Good way to do sync between/across cores and threadblocks?

I need some way to sync between cores, as I’m going to implement a successive relaxtion algorithm (linear solver).
I’m planning to divide the input into smaller sections and need a way to communicate data between these sections.

Even though the overhead of starting kernels is small, I’m thinking that the best performance would be gained by using a single kernel and handle the sync in that kernel.
(As opposed to launching a new kernel for each step in the iterative algorithm).

What would be a good way to achieve this?

  1. Streams? (Haven’t worked with them yet, but are they easy to use for this? I.e. is there a “stream_in_read()” kind of function that blocks until something is available to read on a specific stream?)
  2. Atomic read/writes of flags in global memory? (In this way I could use these flags to do communication between cores when data are ready)
  3. Several kernel launches? (If this is generally the way to go…)
  4. Other?

Several kernel launches, potentially using streams and cudaStreamWaitEvent.

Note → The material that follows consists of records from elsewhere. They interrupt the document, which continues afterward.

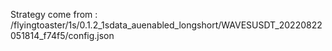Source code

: Strategy come from : /flyingtoaster/1s/0.1.2_1sdata_auenabled_longshort/WAVESUSDT_20220822051814_f74f5/config.json
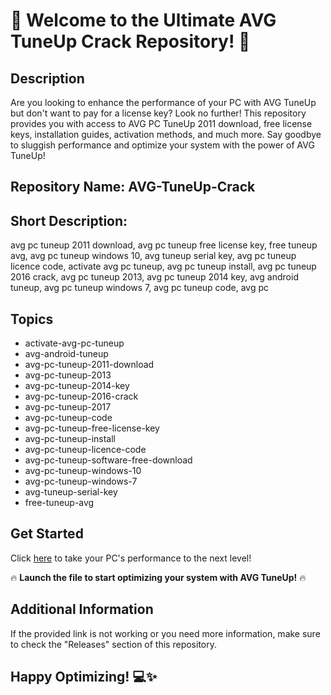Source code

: # 🚀 Welcome to the Ultimate AVG TuneUp Crack Repository! 🚀

## Description
Are you looking to enhance the performance of your PC with AVG TuneUp but don't want to pay for a license key? Look no further! This repository provides you with access to AVG PC TuneUp 2011 download, free license keys, installation guides, activation methods, and much more. Say goodbye to sluggish performance and optimize your system with the power of AVG TuneUp!

## Repository Name: AVG-TuneUp-Crack
## Short Description: 
avg pc tuneup 2011 download, avg pc tuneup free license key, free tuneup avg, avg pc tuneup windows 10, avg tuneup serial key, avg pc tuneup licence code, activate avg pc tuneup, avg pc tuneup install, avg pc tuneup 2016 crack, avg pc tuneup 2013, avg pc tuneup 2014 key, avg android tuneup, avg pc tuneup windows 7, avg pc tuneup code, avg pc

## Topics
- activate-avg-pc-tuneup
- avg-android-tuneup
- avg-pc-tuneup-2011-download
- avg-pc-tuneup-2013
- avg-pc-tuneup-2014-key
- avg-pc-tuneup-2016-crack
- avg-pc-tuneup-2017
- avg-pc-tuneup-code
- avg-pc-tuneup-free-license-key
- avg-pc-tuneup-install
- avg-pc-tuneup-licence-code
- avg-pc-tuneup-software-free-download
- avg-pc-tuneup-windows-10
- avg-pc-tuneup-windows-7
- avg-tuneup-serial-key
- free-tuneup-avg

## Get Started
Click [here](https://github.com/PEAKUNGMASTER/AVG-TuneUp-Crack/releases) to take your PC's performance to the next level!

🔥 **Launch the file to start optimizing your system with AVG TuneUp!** 🔥

## Additional Information
If the provided link is not working or you need more information, make sure to check the "Releases" section of this repository.

## Happy Optimizing! 💻✨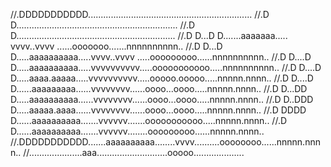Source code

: //.DDDDDDDDDDD.................................................................
//.D          D................................................................
//.D           D...............................................................
//.D   D...D   D.......aaaaaaa..... vvvv..vvvv ......ooooooo.......nnnnnnnnnn..
//.D   D...D   D.....aaaaaaaaaa.....vvvv..vvvv .....ooooooooo......nnnnnnnnnn..
//.D   D....D  D.....aaaaaaaaaa.....vvvvvvvvvv.....ooooooooooo.....nnnnnnnnnn..
//.D   D....D  D.....aaaa.aaaaa.....vvvvvvvvvv.....ooooo.ooooo.....nnnnn.nnnn..
//.D   D....D  D......aaaaaaaaa......vvvvvvvv......oooo...oooo.....nnnnn.nnnn..
//.D   D...DD  D.....aaaaaaaaaa......vvvvvvvv......oooo...oooo.....nnnnn.nnnn..
//.D   D..DDD  D.....aaaaa.aaaa......vvvvvvvv......oooo...oooo.....nnnnn.nnnn..
//.D   DDDD   D......aaaaaaaaaa.......vvvvvv.......ooooooooooo.....nnnnn.nnnn..
//.D          D......aaaaaaaaaa.......vvvvvv........ooooooooo......nnnnn.nnnn..
//.DDDDDDDDDDD.......aaaaaaaaaa........vvvv..........oooooooo......nnnnn.nnnn..
//.....................aaa............................ooooo....................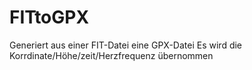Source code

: # FITtoGPX
Generiert aus einer FIT-Datei eine GPX-Datei
Es wird die Korrdinate/Höhe/zeit/Herzfrequenz übernommen
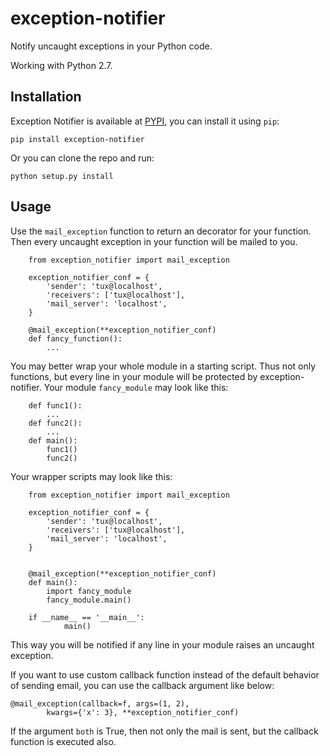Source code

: # exception-notifier

Notify uncaught exceptions in your Python code.

Working with Python 2.7.

## Installation

Exception Notifier is available at
[PYPI](https://pypi.python.org/pypi/exception-notifier),
you can install it using `pip`:

    pip install exception-notifier

Or you can clone the repo and run:

    python setup.py install

## Usage

Use the `mail_exception` function to return an decorator for your function.
Then every uncaught exception in your function will be mailed to you.

        from exception_notifier import mail_exception
        
        exception_notifier_conf = {
            'sender': 'tux@localhost',
            'receivers': ['tux@localhost'],
            'mail_server': 'localhost',
        }
        
        @mail_exception(**exception_notifier_conf)
        def fancy_function():
            ...

You may better wrap your whole module in a starting script. Thus not only
functions, but every line in your module will be protected by
exception-notifier. Your module `fancy_module` may look like this:

        def func1():
            ...
        def func2():
            ...
        def main():
            func1()
            func2()

Your wrapper scripts may look like this:

        from exception_notifier import mail_exception
        
        exception_notifier_conf = {
            'sender': 'tux@localhost',
            'receivers': ['tux@localhost'],
            'mail_server': 'localhost',
        }
        
        
        @mail_exception(**exception_notifier_conf)
        def main():
            import fancy_module
            fancy_module.main()
        
        if __name__ == '__main__':
                main()

This way you will be notified if any line in your module raises an uncaught
exception.

If you want to use custom callback function instead of the default behavior
of sending email, you can use the callback argument like below:

    @mail_exception(callback=f, args=(1, 2),
            kwargs={'x': 3}, **exception_notifier_conf)

If the argument `both` is True, then not only the mail is sent, but the
callback function is executed also.

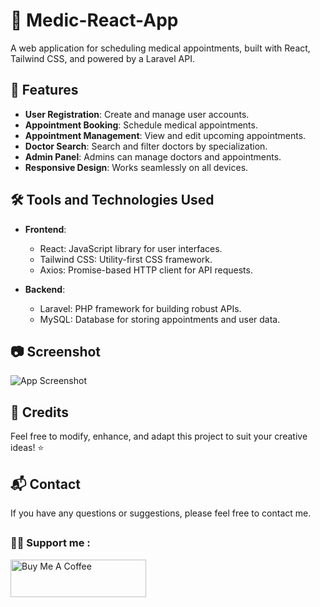 # 🎨 Medic-React-App

A web application for scheduling medical appointments, built with React, Tailwind CSS, and powered by a Laravel API.


## 🚀 Features

- **User Registration**: Create and manage user accounts.
- **Appointment Booking**: Schedule medical appointments.
- **Appointment Management**: View and edit upcoming appointments.
- **Doctor Search**: Search and filter doctors by specialization.
- **Admin Panel**: Admins can manage doctors and appointments.
- **Responsive Design**: Works seamlessly on all devices.

## 🛠️ Tools and Technologies Used

- **Frontend**:
  - React: JavaScript library for user interfaces.
  - Tailwind CSS: Utility-first CSS framework.
  - Axios: Promise-based HTTP client for API requests.

- **Backend**:
  - Laravel: PHP framework for building robust APIs.
  - MySQL: Database for storing appointments and user data.

## 📷 Screenshot

![App Screenshot](screenshot.png)

## 📝 Credits

Feel free to modify, enhance, and adapt this project to suit your creative ideas! ⭐

## 📬 Contact

If you have any questions or suggestions, please feel free to contact me.


## <h3 align="left">👍🏼 Support me :</h3>

<a href="https://www.buymeacoffee.com/gabylow" target="_blank"><img src="https://cdn.buymeacoffee.com/buttons/v2/default-blue.png" alt="Buy Me A Coffee" style="height: 60px !important;width: 217px !important;" ></a>
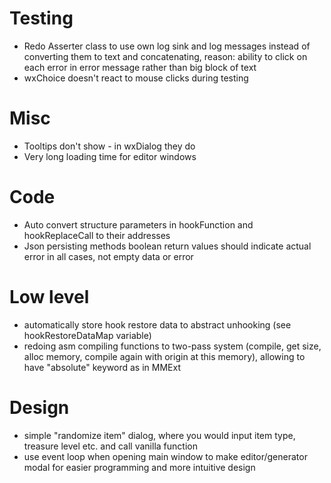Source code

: # Testing
* Redo Asserter class to use own log sink and log messages instead of converting them to text and concatenating, reason: ability to click on each error in error message rather than big block of text
* wxChoice doesn't react to mouse clicks during testing

# Misc
* Tooltips don't show - in wxDialog they do
* Very long loading time for editor windows

# Code
* Auto convert structure parameters in hookFunction and hookReplaceCall to their addresses
* Json persisting methods boolean return values should indicate actual error in all cases, not empty data or error

# Low level
* automatically store hook restore data to abstract unhooking (see hookRestoreDataMap variable)
* redoing asm compiling functions to two-pass system (compile, get size, alloc memory, compile again with origin at this memory), allowing to have "absolute" keyword as in MMExt

# Design
* simple "randomize item" dialog, where you would input item type, treasure level etc. and call vanilla function
* use event loop when opening main window to make editor/generator modal for easier programming and more intuitive design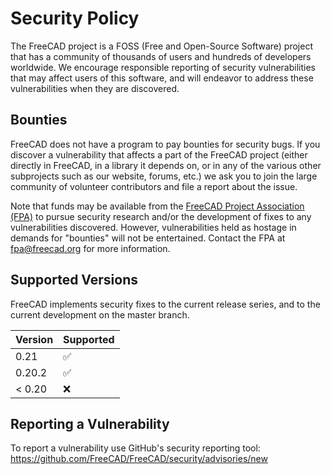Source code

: # Security Policy

The FreeCAD project is a FOSS (Free and Open-Source Software) project that has a community of thousands of users and 
hundreds of developers worldwide. We encourage responsible reporting of security vulnerabilities that may affect users
of this software, and will endeavor to address these vulnerabilities when they are discovered.

## Bounties

FreeCAD does not have a program to pay bounties for security bugs. If you discover a vulnerability that affects a part 
of the FreeCAD project (either directly in FreeCAD, in a library it depends on, or in any of the various other 
subprojects such as our website, forums, etc.) we ask you to join the large community of volunteer contributors and
file a report about the issue.

Note that funds may be available from the [FreeCAD Project Association (FPA)](https://fpa.freecad.org) to pursue 
security research and/or the development of fixes to any vulnerabilities discovered. However, vulnerabilities held as 
hostage in demands for "bounties" will not be entertained. Contact the FPA at fpa@freecad.org for more information.

## Supported Versions

FreeCAD implements security fixes to the current release series, and to the current development on the master branch.

| Version | Supported          |
|---------| ------------------ |
| 0.21    | :white_check_mark: |
| 0.20.2  | :white_check_mark: |
| < 0.20  | :x:                |

## Reporting a Vulnerability

To report a vulnerability use GitHub's security reporting tool:
https://github.com/FreeCAD/FreeCAD/security/advisories/new

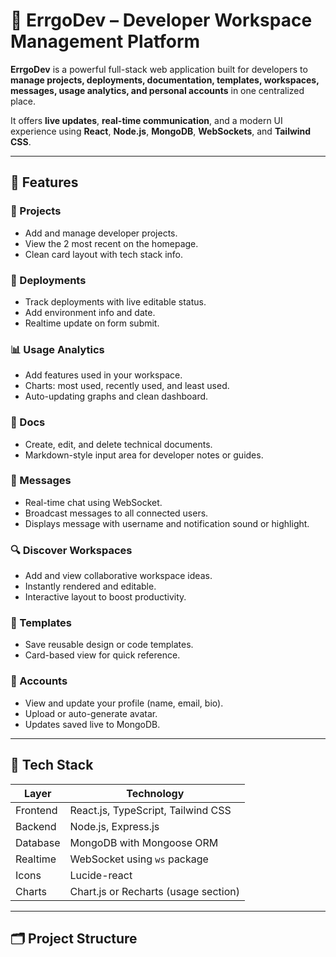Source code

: # 🚀 ErrgoDev – Developer Workspace Management Platform

**ErrgoDev** is a powerful full-stack web application built for developers to **manage projects, deployments, documentation, templates, workspaces, messages, usage analytics, and personal accounts** in one centralized place.

It offers **live updates**, **real-time communication**, and a modern UI experience using **React**, **Node.js**, **MongoDB**, **WebSockets**, and **Tailwind CSS**.

---

## 🧩 Features

### 📁 Projects
- Add and manage developer projects.
- View the 2 most recent on the homepage.
- Clean card layout with tech stack info.

### 🚀 Deployments
- Track deployments with live editable status.
- Add environment info and date.
- Realtime update on form submit.

### 📊 Usage Analytics
- Add features used in your workspace.
- Charts: most used, recently used, and least used.
- Auto-updating graphs and clean dashboard.

### 📄 Docs
- Create, edit, and delete technical documents.
- Markdown-style input area for developer notes or guides.

### 💬 Messages
- Real-time chat using WebSocket.
- Broadcast messages to all connected users.
- Displays message with username and notification sound or highlight.

### 🔍 Discover Workspaces
- Add and view collaborative workspace ideas.
- Instantly rendered and editable.
- Interactive layout to boost productivity.

### 🧰 Templates
- Save reusable design or code templates.
- Card-based view for quick reference.

### 👤 Accounts
- View and update your profile (name, email, bio).
- Upload or auto-generate avatar.
- Updates saved live to MongoDB.

---

## 🔧 Tech Stack

| Layer      | Technology                          |
|------------|--------------------------------------|
| Frontend   | React.js, TypeScript, Tailwind CSS   |
| Backend    | Node.js, Express.js                  |
| Database   | MongoDB with Mongoose ORM            |
| Realtime   | WebSocket using `ws` package         |
| Icons      | Lucide-react                         |
| Charts     | Chart.js or Recharts (usage section) |

---

## 🗂 Project Structure

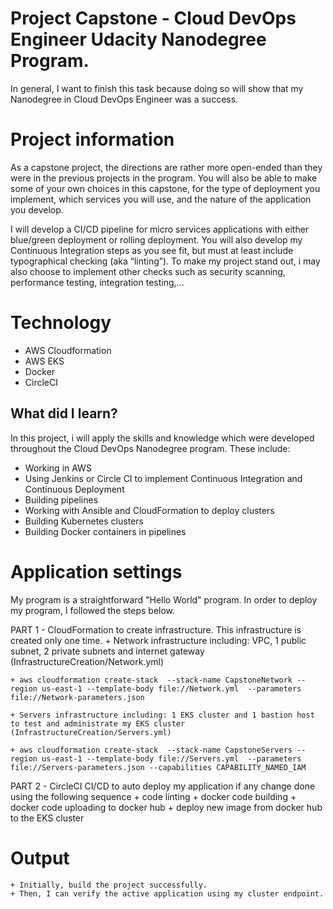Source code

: # Project Capstone - Cloud DevOps Engineer Udacity Nanodegree Program.
In general, I want to finish this task because doing so will show that my Nanodegree in Cloud DevOps Engineer was a success.

# Project information 
As a capstone project, the directions are rather more open-ended than they were in the previous projects in the program. You will also be able to make some of your own choices in this capstone, for the type of deployment you implement, which services you will use, and the nature of the application you develop.

I will develop a CI/CD pipeline for micro services applications with either blue/green deployment or rolling deployment. You will also develop my Continuous Integration steps as you see fit, but must at least include typographical checking (aka “linting”). To make my project stand out, i may also choose to implement other checks such as security scanning, performance testing, integration testing,...

# Technology
+ AWS Cloudformation
+ AWS EKS
+ Docker
+ CircleCI 

## What did I learn?
In this project, i will apply the skills and knowledge which were developed throughout the Cloud DevOps Nanodegree program. These include:
+ Working in AWS
+ Using Jenkins or Circle CI to implement Continuous Integration and Continuous Deployment
+ Building pipelines
+ Working with Ansible and CloudFormation to deploy clusters
+ Building Kubernetes clusters
+ Building Docker containers in pipelines

# Application settings

My program is a straightforward "Hello World" program. In order to deploy my program, I followed the steps below.

PART 1 - CloudFormation to create infrastructure. This infrastructure is created only one time.
    + Network infrastructure including: VPC, 1 public subnet, 2 private subnets and internet gateway (InfrastructureCreation/Network.yml)

    + aws cloudformation create-stack  --stack-name CapstoneNetwork --region us-east-1 --template-body file://Network.yml  --parameters file://Network-parameters.json

    + Servers infrastructure including: 1 EKS cluster and 1 bastion host to test and administrate my EKS cluster (InfrastructureCreation/Servers.yml)

    + aws cloudformation create-stack  --stack-name CapstoneServers --region us-east-1 --template-body file://Servers.yml  --parameters file://Servers-parameters.json --capabilities CAPABILITY_NAMED_IAM

PART 2 - CircleCI CI/CD to auto deploy my application if any change done using the following sequence
    + code linting
    + docker code building
    + docker code uploading to docker hub
    + deploy new image from docker hub to the EKS cluster

# Output
    + Initially, build the project successfully.
    + Then, I can verify the active application using my cluster endpoint.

By doing manual inter-block synchronization you will gain maximum 2microseconds comparing to multiple kernel launch. Unless your logic is really that fast and 2mcs overhead is significant, you shouldn’t bother with manual block synchronization, and simply do multiple kernel launches.

Inter-block synchronization has plenty of other caveats. Don’t do that.

Thank you very much for your replies!

I now have problems with an implementation, because I thought data was persistent in shared memory (per core), but in retrospect I guess it makes good sense that shared memory is wiped when a new kernel is launched (is this was actually happens? And can it be avoided?).

I have an application with the same number of blocks as there are physical cores. Is there a way I can keep data in shared memory across kernel invocations, or do I have to store and reread the content in shared memory everytime I call i new kernel??

I’m calling the same kernel (6 blocks, 32 threads) many many times in a loop, and if I have to swap memcontent between shared memory and device/global memory for every call, I’m afraid my design was doomed from the beginning…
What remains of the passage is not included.